(Stored items from a collection)
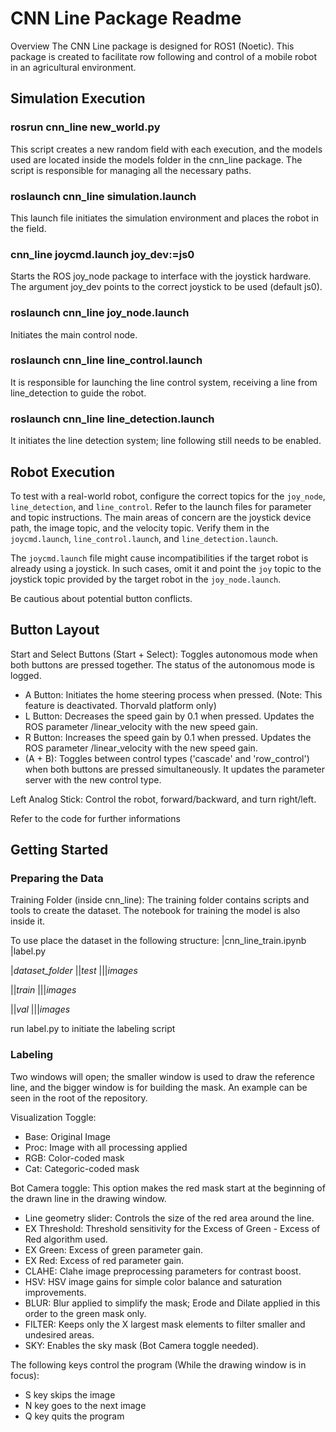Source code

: # CNN Line Package Readme
Overview
The CNN Line package is designed for ROS1 (Noetic). This package is created to facilitate row following and control of a mobile robot in an agricultural environment.

## Simulation Execution

### rosrun cnn_line new_world.py
This script creates a new random field with each execution, and the models used are located inside the models folder in the cnn_line package. The script is responsible for managing all the necessary paths.

### roslaunch cnn_line simulation.launch
This launch file initiates the simulation environment and places the robot in the field.

### cnn_line joycmd.launch joy_dev:=js0
Starts the ROS joy_node package to interface with the joystick hardware. The argument joy_dev points to the correct joystick to be used (default js0).

### roslaunch cnn_line joy_node.launch
Initiates the main control node.

### roslaunch cnn_line line_control.launch
It is responsible for launching the line control system, receiving a line from line_detection to guide the robot.

### roslaunch cnn_line line_detection.launch
It initiates the line detection system; line following still needs to be enabled.

## Robot Execution
To test with a real-world robot, configure the correct topics for the `joy_node`, `line_detection`, and `line_control`. Refer to the launch files for parameter and topic instructions.
The main areas of concern are the joystick device path, the image topic, and the velocity topic. Verify them in the `joycmd.launch`, `line_control.launch`, and `line_detection.launch`.

The `joycmd.launch` file might cause incompatibilities if the target robot is already using a joystick. In such cases, omit it and point the `joy` topic to the joystick topic provided by the target robot in the `joy_node.launch`.

Be cautious about potential button conflicts.

## Button Layout
Start and Select Buttons (Start + Select): Toggles autonomous mode when both buttons are pressed together. The status of the autonomous mode is logged.

- A Button: Initiates the home steering process when pressed. (Note: This feature is deactivated. Thorvald platform only)
- L Button: Decreases the speed gain by 0.1 when pressed. Updates the ROS parameter /linear_velocity with the new speed gain.
- R Button: Increases the speed gain by 0.1 when pressed. Updates the ROS parameter /linear_velocity with the new speed gain.
- (A + B): Toggles between control types ('cascade' and 'row_control') when both buttons are pressed simultaneously. It updates the parameter server with the new control type.

Left Analog Stick: Control the robot, forward/backward, and turn right/left.

Refer to the code for further informations

## Getting Started
### Preparing the Data
Training Folder (inside cnn_line): The training folder contains scripts and tools to create the dataset. The notebook for training the model is also inside it.

To use place the dataset in the following structure:
|cnn_line_train.ipynb
|label.py

|*dataset_folder*
||*test*
|||*images*

||*train*
|||*images*

||*val*
|||*images*

run label.py to initiate the labeling script

### Labeling
Two windows will open; the smaller window is used to draw the reference line, and the bigger window is for building the mask. An example can be seen in the root of the repository.

Visualization Toggle:
- Base: Original Image
- Proc: Image with all processing applied
- RGB: Color-coded mask
- Cat: Categoric-coded mask

Bot Camera toggle: This option makes the red mask start at the beginning of the drawn line in the drawing window.

- Line geometry slider: Controls the size of the red area around the line.
- EX Threshold: Threshold sensitivity for the Excess of Green - Excess of Red algorithm used.
- EX Green: Excess of green parameter gain.
- EX Red: Excess of red parameter gain.
- CLAHE: Clahe image preprocessing parameters for contrast boost.
- HSV: HSV image gains for simple color balance and saturation improvements.
- BLUR: Blur applied to simplify the mask; Erode and Dilate applied in this order to the green mask only.
- FILTER: Keeps only the X largest mask elements to filter smaller and undesired areas.
- SKY: Enables the sky mask (Bot Camera toggle needed).

The following keys control the program (While the drawing window is in focus):
- S key skips the image
- N key goes to the next image
- Q key quits the program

§ Goal of the exercise
Write out the records above exactly. Begin with the first line, end with the line holding "This script creates", and drop the pictures.

§ Output for this task
Source code

: # CNN Line Package Readme
Overview
The CNN Line package is designed for ROS1 (Noetic). This package is created to facilitate row following and control of a mobile robot in an agricultural environment.

## Simulation Execution

### rosrun cnn_line new_world.py
This script creates a new random field with each execution, and the models used are located inside the models folder in the cnn_line package. The script is responsible for managing all the necessary paths.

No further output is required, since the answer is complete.